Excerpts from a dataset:
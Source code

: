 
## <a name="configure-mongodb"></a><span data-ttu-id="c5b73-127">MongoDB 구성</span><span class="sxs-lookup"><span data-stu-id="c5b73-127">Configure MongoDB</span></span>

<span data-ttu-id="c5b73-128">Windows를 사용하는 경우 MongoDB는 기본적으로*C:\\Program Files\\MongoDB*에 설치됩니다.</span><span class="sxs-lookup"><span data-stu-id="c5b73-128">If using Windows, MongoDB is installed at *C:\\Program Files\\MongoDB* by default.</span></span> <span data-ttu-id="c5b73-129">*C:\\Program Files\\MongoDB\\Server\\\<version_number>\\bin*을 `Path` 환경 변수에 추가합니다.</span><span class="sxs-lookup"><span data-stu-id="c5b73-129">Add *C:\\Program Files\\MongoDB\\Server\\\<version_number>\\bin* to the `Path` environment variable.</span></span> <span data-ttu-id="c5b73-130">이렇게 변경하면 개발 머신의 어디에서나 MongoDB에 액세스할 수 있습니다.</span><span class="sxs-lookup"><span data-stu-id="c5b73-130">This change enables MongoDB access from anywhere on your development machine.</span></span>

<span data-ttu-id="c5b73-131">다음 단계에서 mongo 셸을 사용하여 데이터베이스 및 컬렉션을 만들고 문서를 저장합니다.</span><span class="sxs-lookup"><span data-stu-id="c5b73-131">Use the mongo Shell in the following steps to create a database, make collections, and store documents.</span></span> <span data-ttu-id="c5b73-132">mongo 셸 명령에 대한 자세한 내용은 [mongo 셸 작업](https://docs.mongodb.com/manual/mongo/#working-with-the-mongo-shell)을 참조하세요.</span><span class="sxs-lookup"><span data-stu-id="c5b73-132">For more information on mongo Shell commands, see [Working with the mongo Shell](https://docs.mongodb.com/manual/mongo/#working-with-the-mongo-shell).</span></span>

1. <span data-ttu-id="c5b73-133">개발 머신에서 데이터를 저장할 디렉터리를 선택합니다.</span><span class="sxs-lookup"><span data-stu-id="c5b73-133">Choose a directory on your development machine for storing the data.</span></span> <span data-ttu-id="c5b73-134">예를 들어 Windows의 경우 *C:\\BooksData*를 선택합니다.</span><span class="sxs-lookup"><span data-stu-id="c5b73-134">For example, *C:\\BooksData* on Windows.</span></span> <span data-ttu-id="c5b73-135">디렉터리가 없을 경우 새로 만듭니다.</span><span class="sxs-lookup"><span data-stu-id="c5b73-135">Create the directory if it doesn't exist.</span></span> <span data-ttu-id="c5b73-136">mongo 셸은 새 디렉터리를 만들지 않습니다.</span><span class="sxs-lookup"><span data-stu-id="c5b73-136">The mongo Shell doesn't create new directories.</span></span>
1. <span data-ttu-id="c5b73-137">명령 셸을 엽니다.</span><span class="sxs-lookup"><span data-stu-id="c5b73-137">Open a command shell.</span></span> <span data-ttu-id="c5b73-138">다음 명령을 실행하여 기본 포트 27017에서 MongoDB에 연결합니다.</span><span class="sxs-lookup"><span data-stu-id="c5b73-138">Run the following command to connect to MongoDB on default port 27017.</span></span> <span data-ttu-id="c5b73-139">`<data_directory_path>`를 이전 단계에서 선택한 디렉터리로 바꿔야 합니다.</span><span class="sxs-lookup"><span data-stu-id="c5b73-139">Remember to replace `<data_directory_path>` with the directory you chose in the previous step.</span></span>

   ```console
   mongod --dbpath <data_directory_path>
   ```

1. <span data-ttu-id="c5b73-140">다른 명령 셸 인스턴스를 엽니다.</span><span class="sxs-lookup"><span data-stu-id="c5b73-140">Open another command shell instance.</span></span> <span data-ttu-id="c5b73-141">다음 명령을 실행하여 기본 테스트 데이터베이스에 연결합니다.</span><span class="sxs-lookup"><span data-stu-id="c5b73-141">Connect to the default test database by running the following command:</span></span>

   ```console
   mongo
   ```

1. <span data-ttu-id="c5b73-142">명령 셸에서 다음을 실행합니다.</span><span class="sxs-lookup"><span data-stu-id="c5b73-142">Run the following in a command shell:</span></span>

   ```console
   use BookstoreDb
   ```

Exercise directions =
Every piece of the data must be set down exactly. Omit nothing.

Response to the task =
Source code

: 
## <a name="configure-mongodb"></a><span data-ttu-id="c5b73-127">MongoDB 구성</span><span class="sxs-lookup"><span data-stu-id="c5b73-127">Configure MongoDB</span></span>

<span data-ttu-id="c5b73-128">Windows를 사용하는 경우 MongoDB는 기본적으로*C:\\Program Files\\MongoDB*에 설치됩니다.</span><span class="sxs-lookup"><span data-stu-id="c5b73-128">If using Windows, MongoDB is installed at *C:\\Program Files\\MongoDB* by default.</span></span> <span data-ttu-id="c5b73-129">*C:\\Program Files\\MongoDB\\Server\\\<version_number>\\bin*을 `Path` 환경 변수에 추가합니다.</span><span class="sxs-lookup"><span data-stu-id="c5b73-129">Add *C:\\Program Files\\MongoDB\\Server\\\<version_number>\\bin* to the `Path` environment variable.</span></span> <span data-ttu-id="c5b73-130">이렇게 변경하면 개발 머신의 어디에서나 MongoDB에 액세스할 수 있습니다.</span><span class="sxs-lookup"><span data-stu-id="c5b73-130">This change enables MongoDB access from anywhere on your development machine.</span></span>

<span data-ttu-id="c5b73-131">다음 단계에서 mongo 셸을 사용하여 데이터베이스 및 컬렉션을 만들고 문서를 저장합니다.</span><span class="sxs-lookup"><span data-stu-id="c5b73-131">Use the mongo Shell in the following steps to create a database, make collections, and store documents.</span></span> <span data-ttu-id="c5b73-132">mongo 셸 명령에 대한 자세한 내용은 [mongo 셸 작업](https://docs.mongodb.com/manual/mongo/#working-with-the-mongo-shell)을 참조하세요.</span><span class="sxs-lookup"><span data-stu-id="c5b73-132">For more information on mongo Shell commands, see [Working with the mongo Shell](https://docs.mongodb.com/manual/mongo/#working-with-the-mongo-shell).</span></span>

1. <span data-ttu-id="c5b73-133">개발 머신에서 데이터를 저장할 디렉터리를 선택합니다.</span><span class="sxs-lookup"><span data-stu-id="c5b73-133">Choose a directory on your development machine for storing the data.</span></span> <span data-ttu-id="c5b73-134">예를 들어 Windows의 경우 *C:\\BooksData*를 선택합니다.</span><span class="sxs-lookup"><span data-stu-id="c5b73-134">For example, *C:\\BooksData* on Windows.</span></span> <span data-ttu-id="c5b73-135">디렉터리가 없을 경우 새로 만듭니다.</span><span class="sxs-lookup"><span data-stu-id="c5b73-135">Create the directory if it doesn't exist.</span></span> <span data-ttu-id="c5b73-136">mongo 셸은 새 디렉터리를 만들지 않습니다.</span><span class="sxs-lookup"><span data-stu-id="c5b73-136">The mongo Shell doesn't create new directories.</span></span>
1. <span data-ttu-id="c5b73-137">명령 셸을 엽니다.</span><span class="sxs-lookup"><span data-stu-id="c5b73-137">Open a command shell.</span></span> <span data-ttu-id="c5b73-138">다음 명령을 실행하여 기본 포트 27017에서 MongoDB에 연결합니다.</span><span class="sxs-lookup"><span data-stu-id="c5b73-138">Run the following command to connect to MongoDB on default port 27017.</span></span> <span data-ttu-id="c5b73-139">`<data_directory_path>`를 이전 단계에서 선택한 디렉터리로 바꿔야 합니다.</span><span class="sxs-lookup"><span data-stu-id="c5b73-139">Remember to replace `<data_directory_path>` with the directory you chose in the previous step.</span></span>

   ```console
   mongod --dbpath <data_directory_path>
   ```

1. <span data-ttu-id="c5b73-140">다른 명령 셸 인스턴스를 엽니다.</span><span class="sxs-lookup"><span data-stu-id="c5b73-140">Open another command shell instance.</span></span> <span data-ttu-id="c5b73-141">다음 명령을 실행하여 기본 테스트 데이터베이스에 연결합니다.</span><span class="sxs-lookup"><span data-stu-id="c5b73-141">Connect to the default test database by running the following command:</span></span>

   ```console
   mongo
   ```

1. <span data-ttu-id="c5b73-142">명령 셸에서 다음을 실행합니다.</span><span class="sxs-lookup"><span data-stu-id="c5b73-142">Run the following in a command shell:</span></span>

   ```console
   use BookstoreDb
   ```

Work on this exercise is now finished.